§ **What is needed**: Only lines with the word "months" belong in the answer; copy them from the records below.

(Saved entries)
+ + + + + + +

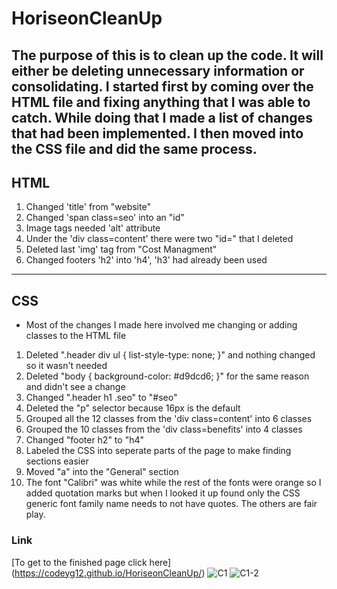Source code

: # HoriseonCleanUp

## The purpose of this is to clean up the code. It will either be deleting unnecessary information or consolidating. I started first by coming over the HTML file and fixing anything that I was able to catch. While doing that I made a list of changes that had been implemented. I then moved into the CSS file and did the same process.

## HTML

1. Changed 'title' from "website"
2. Changed 'span class=seo' into an "id"
3. Image tags needed 'alt' attribute
4. Under the 'div class=content' there were two "id=" that I deleted
5. Deleted last 'img' tag from "Cost Managment"
6. Changed footers 'h2' into 'h4', 'h3' had already been used

---

## CSS

- Most of the changes I made here involved me changing or adding classes to the HTML file

1. Deleted ".header div ul {
   list-style-type: none;
   }" and nothing changed so it wasn't needed
2. Deleted "body {
   background-color: #d9dcd6;
   }" for the same reason and didn't see a change
3. Changed ".header h1 .seo" to "#seo"
4. Deleted the "p" selector because 16px is the default 
5. Grouped all the 12 classes from the 'div class=content' into 6 classes
6. Grouped the 10 classes from the 'div class=benefits' into 4 classes
7. Changed "footer h2" to "h4" 
8. Labeled the CSS into seperate parts of the page to make finding sections easier
9. Moved "a" into the "General" section
10. The font "Calibri" was white while the rest of the fonts were orange so I added quotation marks but when I looked it up found only the CSS generic font family name needs to not have quotes. The others are fair play.

### Link

[To get to the finished page click here] (https://codeyg12.github.io/HoriseonCleanUp/)
![C1](https://user-images.githubusercontent.com/103782398/170801573-6d28421c-0558-4c94-bff7-faa1be53d87a.png)
![C1-2](https://user-images.githubusercontent.com/103782398/170801610-bc833949-4e20-4894-8327-6482b1af9f60.png)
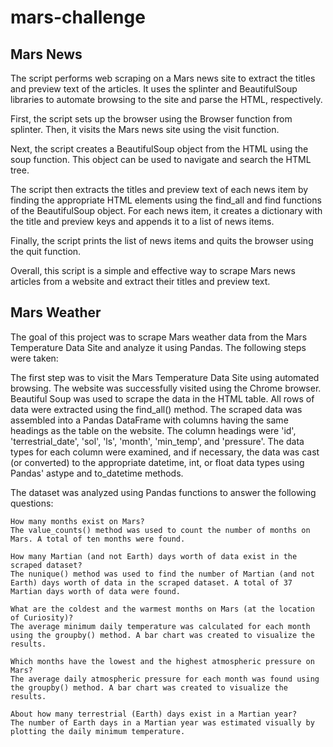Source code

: # mars-challenge

## Mars News

The script performs web scraping on a Mars news site to extract the titles and preview text of the articles. It uses the splinter and BeautifulSoup libraries to automate browsing to the site and parse the HTML, respectively.

First, the script sets up the browser using the Browser function from splinter. Then, it visits the Mars news site using the visit function.

Next, the script creates a BeautifulSoup object from the HTML using the soup function. This object can be used to navigate and search the HTML tree.

The script then extracts the titles and preview text of each news item by finding the appropriate HTML elements using the find_all and find functions of the BeautifulSoup object. For each news item, it creates a dictionary with the title and preview keys and appends it to a list of news items.

Finally, the script prints the list of news items and quits the browser using the quit function.

Overall, this script is a simple and effective way to scrape Mars news articles from a website and extract their titles and preview text.



## Mars Weather 

The goal of this project was to scrape Mars weather data from the Mars Temperature Data Site and analyze it using Pandas. The following steps were taken:

The first step was to visit the Mars Temperature Data Site using automated browsing. The website was successfully visited using the Chrome browser. Beautiful Soup was used to scrape the data in the HTML table. All rows of data were extracted using the find_all() method. The scraped data was assembled into a Pandas DataFrame with columns having the same headings as the table on the website. The column headings were 'id', 'terrestrial_date', 'sol', 'ls', 'month', 'min_temp', and 'pressure'. The data types for each column were examined, and if necessary, the data was cast (or converted) to the appropriate datetime, int, or float data types using Pandas' astype and to_datetime methods.

The dataset was analyzed using Pandas functions to answer the following questions:

    How many months exist on Mars?
    The value_counts() method was used to count the number of months on Mars. A total of ten months were found.

    How many Martian (and not Earth) days worth of data exist in the scraped dataset?
    The nunique() method was used to find the number of Martian (and not Earth) days worth of data in the scraped dataset. A total of 37 Martian days worth of data were found.

    What are the coldest and the warmest months on Mars (at the location of Curiosity)?
    The average minimum daily temperature was calculated for each month using the groupby() method. A bar chart was created to visualize the results.

    Which months have the lowest and the highest atmospheric pressure on Mars?
    The average daily atmospheric pressure for each month was found using the groupby() method. A bar chart was created to visualize the results.

    About how many terrestrial (Earth) days exist in a Martian year?
    The number of Earth days in a Martian year was estimated visually by plotting the daily minimum temperature.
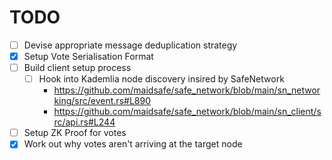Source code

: # TODO
- [ ] Devise appropriate message deduplication strategy
- [x] Setup Vote Serialisation Format
- [ ] Build client setup process
    - [ ] Hook into Kademlia node discovery insired by SafeNetwork
        - https://github.com/maidsafe/safe_network/blob/main/sn_networking/src/event.rs#L890
        - https://github.com/maidsafe/safe_network/blob/main/sn_client/src/api.rs#L244
- [ ] Setup ZK Proof for votes
- [x] Work out why votes aren't arriving at the target node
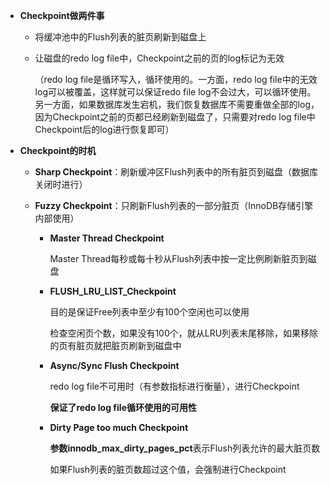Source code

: * **Checkpoint做两件事**

  * 将缓冲池中的Flush列表的脏页刷新到磁盘上

  * 让磁盘的redo log file中，Checkpoint之前的页的log标记为无效

    （redo log file是循环写入，循环使用的。一方面，redo log file中的无效log可以被覆盖，这样就可以保证redo file log不会过大，可以循环使用。另一方面，如果数据库发生宕机，我们恢复数据库不需要重做全部的log，因为Checkpoint之前的页都已经刷新到磁盘了，只需要对redo log file中Checkpoint后的log进行恢复即可）






* **Checkpoint的时机**

  * **Sharp Checkpoint**：刷新缓冲区Flush列表中的所有脏页到磁盘（数据库关闭时进行）

  * **Fuzzy Checkpoint**：只刷新Flush列表的一部分脏页（InnoDB存储引擎内部使用）

    * **Master Thread Checkpoint**

      Master Thread每秒或每十秒从Flush列表中按一定比例刷新脏页到磁盘

    * **FLUSH_LRU_LIST_Checkpoint**

      目的是保证Free列表中至少有100个空闲也可以使用

      检查空闲页个数，如果没有100个，就从LRU列表末尾移除，如果移除的页有脏页就把脏页刷新到磁盘中

    * **Async/Sync Flush Checkpoint**

      redo log file不可用时（有参数指标进行衡量），进行Checkpoint

      **保证了redo log file循环使用的可用性**

    * **Dirty Page too much Checkpoint**

      **参数innodb_max_dirty_pages_pct**表示Flush列表允许的最大脏页数

      如果Flush列表的脏页数超过这个值，会强制进行Checkpoint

+ + + + + + +

§ **Task response**:
    How many months exist on Mars?
    The value_counts() method was used to count the number of months on Mars. A total of ten months were found.
    What are the coldest and the warmest months on Mars (at the location of Curiosity)?
    Which months have the lowest and the highest atmospheric pressure on Mars?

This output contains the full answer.